Saturday, January 18, 2014

Hairballs in Cats

Hairballs, also called trichobezoar or fur balls, develop when a cat grooms herself with her tongue and ingests the hair. This hair forms into a mat or a ball within the digestive system and often leads to gastrointestinal symptoms, especially if it obstructs the pathway of food from the stomach. As it makes its way further into your cat's system, it can cause constipation. 
Hairballs are one of the most common cause of vomiting in cats.  For some cats it is only a problem during the shedding months in spring and autumn, whereas other cats, particularly long-haired varieties, will find hairballs a constant irritant.
While treatment is fairly straight forward, occasionally hairballs can cause more serious health problems requiring veterinary attention.

Cause of hairballs

Hairballs are created as a cat grooms.  The loose fur is caught on the rough surface of the cats tongue and is subsequently swallowed.  Usually the ingested hair will pass through the gastrointestinal tract without issue, however occasionally it may accumulate in the stomach or intestines causing a blockage.  As food cannot pass through, it is vomited back up the oesophagus instead.
While a cats gut is designed to digest fur (it’s own as well as that of prey animals), repeated occurrences of hairballs may be cause for concern, and should be looked at by a veterinarian to rule out other, more serious causes.
Essentially, frequent hairballs can be caused by two processes:
1. Increase in hair intake due to:
  • Increased grooming due to skin irritations
  • Increased grooming due to behavioural problems, such as anxiety or stress
  • Additional hair being shed due to seasonal loss of fur, usually in spring and autumn.
2. Problems with hair moving through the gastrointestinal tract can be due to:
  • Mobility disorders
  • Inflammatory bowel disease
  • Neoplasia, eg. Lymphoma

Signs 

Symptoms of hairballs may include:
  • Retching and gagging
  • Vomiting
  • Reduced appetite
  • Constipation
  • Swollen abdomen
  • Diarrhoea.
If symptoms last longer than 24 hours, veterinary treatment may be required.

Treatment 

Hairballs are a normal phenomenon in cats and there are many ways to manage them. The three most common remedies to help decrease the frequency or size of hairballs are hairball lubricants, fibre supplements, and improved grooming. The most important thing to remember about any hairball remedy is that it is not a cure. Any steps that you take merely help to control a normal process.
Lubricants: Numerous lubricants are available, also called laxatives, which essentially are flavoured petroleum pastes. Some cats love these products and readily lick them from your finger. Others refuse them or try to shake the lubricant off of their paws. These products can be used two to three times a week to effect.
Mineral oil is not recommended as a treatment because of the associated risk of aspiration pneumonia.
Food: There are several new diets are on the market that claim to be effective in reducing hairballs. These diets contain fibre, which helps promote normal bowel contractions thus assists the passage of food and swallowed hair through the gastrointestinal tract. Fibre helps with water reabsorption during digestion and helps by means of a mildly abrasive action to cleanse the lining of the intestines.
Grooming: Increasing the frequency of brushing, combing, and bathing reduces the amount of hair that your cat will shed daily, thus decreasing the amount he or she will ingest during self grooming. Some owners of long-haired cats have their cat’s hair shaved in an attempt to reduce hairballs. Large hairballs can even become impacted and require surgical removal. They can also be associated with other gastrointestinal disorders such as inflammatory bowel disease.

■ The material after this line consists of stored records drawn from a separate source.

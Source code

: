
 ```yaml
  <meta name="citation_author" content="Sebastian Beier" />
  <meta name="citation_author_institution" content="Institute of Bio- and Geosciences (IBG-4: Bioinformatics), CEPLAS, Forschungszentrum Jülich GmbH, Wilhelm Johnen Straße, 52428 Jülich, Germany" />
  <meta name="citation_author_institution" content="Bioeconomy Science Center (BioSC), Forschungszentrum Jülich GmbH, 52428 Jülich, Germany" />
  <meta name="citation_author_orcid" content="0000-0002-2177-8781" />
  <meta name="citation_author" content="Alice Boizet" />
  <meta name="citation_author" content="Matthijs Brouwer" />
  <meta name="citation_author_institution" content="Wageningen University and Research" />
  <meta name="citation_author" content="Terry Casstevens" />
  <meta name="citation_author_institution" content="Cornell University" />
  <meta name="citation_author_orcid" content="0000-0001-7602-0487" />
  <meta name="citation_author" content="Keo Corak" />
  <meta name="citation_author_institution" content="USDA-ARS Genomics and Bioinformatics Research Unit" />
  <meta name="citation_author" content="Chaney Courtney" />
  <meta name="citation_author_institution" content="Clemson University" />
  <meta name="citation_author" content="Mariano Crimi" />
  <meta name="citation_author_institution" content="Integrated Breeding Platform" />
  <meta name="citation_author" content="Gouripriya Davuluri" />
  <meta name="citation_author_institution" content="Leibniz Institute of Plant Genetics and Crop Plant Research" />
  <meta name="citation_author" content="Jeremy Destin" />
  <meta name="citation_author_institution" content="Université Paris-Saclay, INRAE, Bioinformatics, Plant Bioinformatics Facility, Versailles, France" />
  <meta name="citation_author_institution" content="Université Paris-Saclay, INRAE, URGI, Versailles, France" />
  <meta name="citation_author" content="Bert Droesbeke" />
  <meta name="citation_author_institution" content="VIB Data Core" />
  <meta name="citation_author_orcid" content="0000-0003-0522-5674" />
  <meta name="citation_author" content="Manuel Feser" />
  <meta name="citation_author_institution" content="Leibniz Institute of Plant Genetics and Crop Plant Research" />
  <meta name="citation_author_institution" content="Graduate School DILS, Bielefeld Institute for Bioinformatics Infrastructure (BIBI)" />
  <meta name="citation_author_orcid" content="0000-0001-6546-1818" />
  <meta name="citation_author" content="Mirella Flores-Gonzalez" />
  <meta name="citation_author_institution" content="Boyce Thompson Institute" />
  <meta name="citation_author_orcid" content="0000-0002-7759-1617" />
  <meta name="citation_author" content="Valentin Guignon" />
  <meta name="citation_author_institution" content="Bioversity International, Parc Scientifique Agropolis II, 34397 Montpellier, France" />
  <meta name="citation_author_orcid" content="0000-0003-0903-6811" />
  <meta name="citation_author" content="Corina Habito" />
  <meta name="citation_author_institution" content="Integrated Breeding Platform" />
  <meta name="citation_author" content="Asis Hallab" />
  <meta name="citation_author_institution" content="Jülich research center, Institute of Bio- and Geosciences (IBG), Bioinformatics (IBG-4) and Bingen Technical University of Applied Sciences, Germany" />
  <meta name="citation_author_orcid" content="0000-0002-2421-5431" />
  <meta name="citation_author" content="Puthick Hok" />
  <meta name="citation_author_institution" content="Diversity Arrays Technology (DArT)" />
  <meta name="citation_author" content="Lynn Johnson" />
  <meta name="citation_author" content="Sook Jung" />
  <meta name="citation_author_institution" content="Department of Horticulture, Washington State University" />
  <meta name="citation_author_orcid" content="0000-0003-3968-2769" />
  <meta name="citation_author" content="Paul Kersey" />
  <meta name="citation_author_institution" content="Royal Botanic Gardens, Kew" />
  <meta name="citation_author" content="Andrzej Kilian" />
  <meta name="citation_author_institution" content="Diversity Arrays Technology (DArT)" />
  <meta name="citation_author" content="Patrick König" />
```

A cat that vomits frequently is likely to have other problems and a veterinarian should assess the situation. Vomiting is a non-specific clinical sign that can be linked to many conditions, including food intolerance, the ingestion of foreign substances, viral infection, inflammatory bowel disease, liver disease, kidney disease, thyroid disease, and cancer. To obtain a diagnosis, your veterinarian may do blood tests and take X-rays. If an answer is not found, more advanced diagnostic testing such as a barium X-ray series, endoscopy, and surgical exploratory and biopsy may be needed.